À partir de ce moment, nous cessons de chercher des intentions rationnelles quant à son comportement, nous réalisons alors que nous avons affaire à un doux dingue qui ingère des substances hallucinogènes. Nous nous laissons porter par le récit jubilatoire de ses aventures et délires.
Les séquences, souvent drôles et hilarantes s’enchaînent et nous nous en délectons :
Il se drogue dans le métro, ce qui donne lieu à des scènes désopilantes, notamment lorsqu’il se remémore ses vies antérieures.Il passe la nuit dans une cabine téléphonique et souhaite se rendre au Rockefeller Center où est enregistrée la célèbre émission The Tonight Show de la NBC afin de communiquer autour de sa chorale, mais sur le chemin, il se retrouve devant le Muséum d’Histoire Naturelle. Il s’y introduit et arrive à accéder au ventilateur principal de l’établissement, le Graal pour lui. Le scénariste se permet une petite référence drôle à « Dinodyssée », une autre de ses créations. Cette scène d’anthologie est l’occasion de constater que Julien Monier dessine magistralement les dinosaures.
Malgré sa bizarrerie ou grâce à elle, le héros est rapidement attachant.
Le travail de Gaet’s sur le vocabulaire et la diction de Horse est époustouflant, permettant au lecteur de mieux mesurer la folie du personnage. Les dialogues et soliloques sont soignés et le découpage dynamique facilite la lecture.

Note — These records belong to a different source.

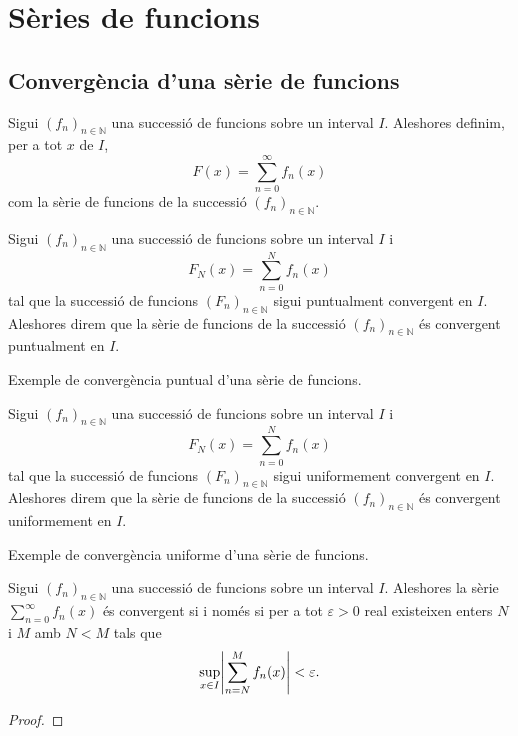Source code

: \documentclass[../../Main.tex]{subfiles}
\begin{document}
\section{Sèries de funcions}
	\subsection{Convergència d'una sèrie de funcions}
	\begin{definition}
		Sigui \((f_{n})_{n\in\mathbb{N}}\) una successió de funcions sobre un interval \(I\). Aleshores definim, per a tot \(x\) de \(I\),
		\[F(x)=\sum_{n=0}^{\infty}f_{n}(x)\]
		com la sèrie de funcions de la successió \((f_{n})_{n\in\mathbb{N}}\).
	\end{definition}
	\begin{definition}
		\label{def:convergència puntual d'una sèrie de funcions}
		Sigui \((f_{n})_{n\in\mathbb{N}}\) una successió de funcions sobre un interval \(I\) i
		\[F_{N}(x)=\sum_{n=0}^{N}f_{n}(x)\]
		tal que la successió de funcions \((F_{n})_{n\in\mathbb{N}}\) sigui puntualment convergent en \(I\). Aleshores direm que la sèrie de funcions de la successió \((f_{n})_{n\in\mathbb{N}}\) és convergent puntualment en \(I\).
	\end{definition}
	\begin{example}
		Exemple de convergència puntual d'una sèrie de funcions.
		\begin{solution}
		\end{solution}
	\end{example}
	\begin{definition}
		\label{def:convergència uniforme d'una sèrie de funcions}
		Sigui \((f_{n})_{n\in\mathbb{N}}\) una successió de funcions sobre un interval \(I\) i
		\[F_{N}(x)=\sum_{n=0}^{N}f_{n}(x)\]
		tal que la successió de funcions \((F_{n})_{n\in\mathbb{N}}\) sigui uniformement convergent en \(I\). Aleshores direm que la sèrie de funcions de la successió \((f_{n})_{n\in\mathbb{N}}\) és convergent uniformement en \(I\).
	\end{definition}
	\begin{example}
		Exemple de convergència uniforme d'una sèrie de funcions.
		\begin{solution}
		\end{solution}
	\end{example}
	\begin{theorem}
		\label{def:condició de Cauchy per sèries de funcions}
		Sigui \((f_{n})_{n\in\mathbb{N}}\) una successió de funcions sobre un interval \(I\). Aleshores la sèrie \(\sum_{n=0}^{\infty}f_{n}(x)\) és convergent si i només si per a tot \(\varepsilon>0\) real existeixen enters \(N\) i \(M\) amb \(N<M\) tals que
		\[\sup_{x\in I}\abs{\sum_{n=N}^{M}f_{n}(x)}<\varepsilon.\]
		\begin{proof}
		\end{proof}
	\end{theorem}
\end{document}

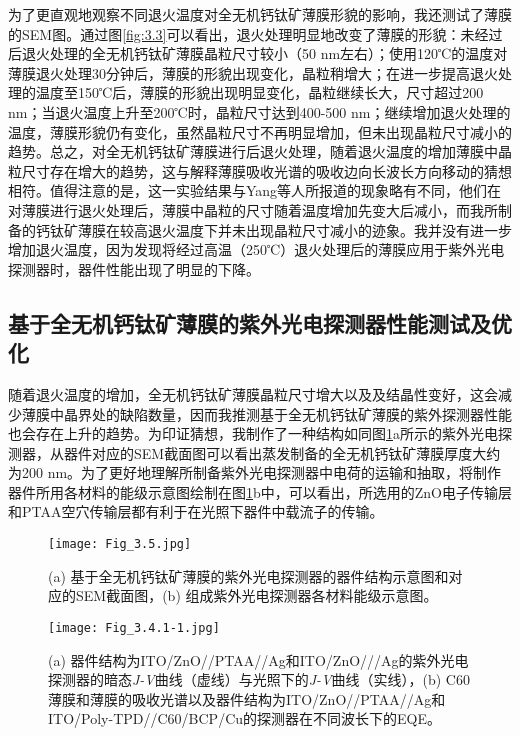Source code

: \documentclass[forlib]{WHUMaster}   %
\begin{document}
{为了更直观地观察不同退火温度对全无机钙钛矿薄膜形貌的影响，我还测试了薄膜的SEM图。通过图\ref{fig:3.3}可以看出，退火处理明显地改变了薄膜的形貌：未经过后退火处理的全无机钙钛矿薄膜晶粒尺寸较小（50 nm左右）；使用120℃的温度对薄膜退火处理30分钟后，薄膜的形貌出现变化，晶粒稍增大；在进一步提高退火处理的温度至150℃后，薄膜的形貌出现明显变化，晶粒继续长大，尺寸超过200 nm；当退火温度上升至200℃时，晶粒尺寸达到400-500 nm；继续增加退火处理的温度，薄膜形貌仍有变化，虽然晶粒尺寸不再明显增加，但未出现晶粒尺寸减小的趋势。总之，对全无机钙钛矿薄膜进行后退火处理，随着退火温度的增加薄膜中晶粒尺寸存在增大的趋势，这与解释薄膜吸收光谱的吸收边向长波长方向移动的猜想相符。值得注意的是，这一实验结果与Yang等人\cite{RN90}所报道的现象略有不同，他们在对薄膜进行退火处理后，薄膜中晶粒的尺寸随着温度增加先变大后减小，而我所制备的钙钛矿薄膜在较高退火温度下并未出现晶粒尺寸减小的迹象。我并没有进一步增加退火温度，因为发现将经过高温（250℃）退火处理后的薄膜应用于紫外光电探测器时，器件性能出现了明显的下降。

\subsection[基于{\ce{CsPbCl3}}的紫外光电探测器性能测试及优化]{\texorpdfstring{基于{}全无机钙钛矿薄膜的紫外光电探测器性能测试及优化}{PDFstring}}

随着退火温度的增加，全无机钙钛矿薄膜晶粒尺寸增大以及及结晶性变好，这会减少薄膜中晶界处的缺陷数量，因而我推测基于全无机钙钛矿薄膜的紫外探测器性能也会存在上升的趋势。为印证猜想，我制作了一种结构如同图\ref{fig:3.4}a所示的紫外光电探测器，从器件对应的SEM截面图可以看出蒸发制备的全无机钙钛矿薄膜厚度大约为200 nm。为了更好地理解所制备紫外光电探测器中电荷的运输和抽取，将制作器件所用各材料的能级示意图绘制在图\ref{fig:3.4}b中，可以看出，所选用的ZnO电子传输层和PTAA空穴传输层都有利于在光照下器件中载流子的传输。

\begin{figure}[ht]
\centering
  \texttt{[image: Fig\_3.5.jpg]}
  \caption{\rm  (a) 基于全无机钙钛矿薄膜的紫外光电探测器的器件结构示意图和对应的SEM截面图，(b) 组成紫外光电探测器各材料能级示意图。}
  \label{fig:3.4}
\end{figure}

\begin{figure}[ht]
\centering
  \texttt{[image: Fig\_3.4.1-1.jpg]} %
  \caption{\rm (a) 器件结构为ITO/ZnO//PTAA//Ag和ITO/ZnO///Ag的紫外光电探测器的暗态\emph{J-V}曲线（虚线）与光照下的\emph{J-V}曲线（实线），(b) C60薄膜和薄膜的吸收光谱以及器件结构为ITO/ZnO//PTAA//Ag和ITO/Poly-TPD//C60/BCP/Cu的探测器在不同波长下的EQE。}
  \label{fig:3.4.1}
\end{figure}

}
\end{document}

Les planches sont splendides, Julien Monier retranscrit merveilleusement le New-York des années 70 ; ses buildings, ses bâtiments , la mode, l’atmosphère. Les dessins sont réalistes, détaillés et parfois caricaturaux. Les planches de transition, sur une pleine page, donnent un bel aperçu de son talent.
Le format de l’album (130 pages) est généreux. Un adjectif qui sied également aux deux artisans de cette histoire hors norme, dont la lecture, certes déroutante au début, est réjouissante et stimulante. C’est une lecture à remettre dans le contexte des années 70 qui peut être prolongée par celle de l’œuvre originale et de sa préface inimitable signée Kurt Vonnegut Jr.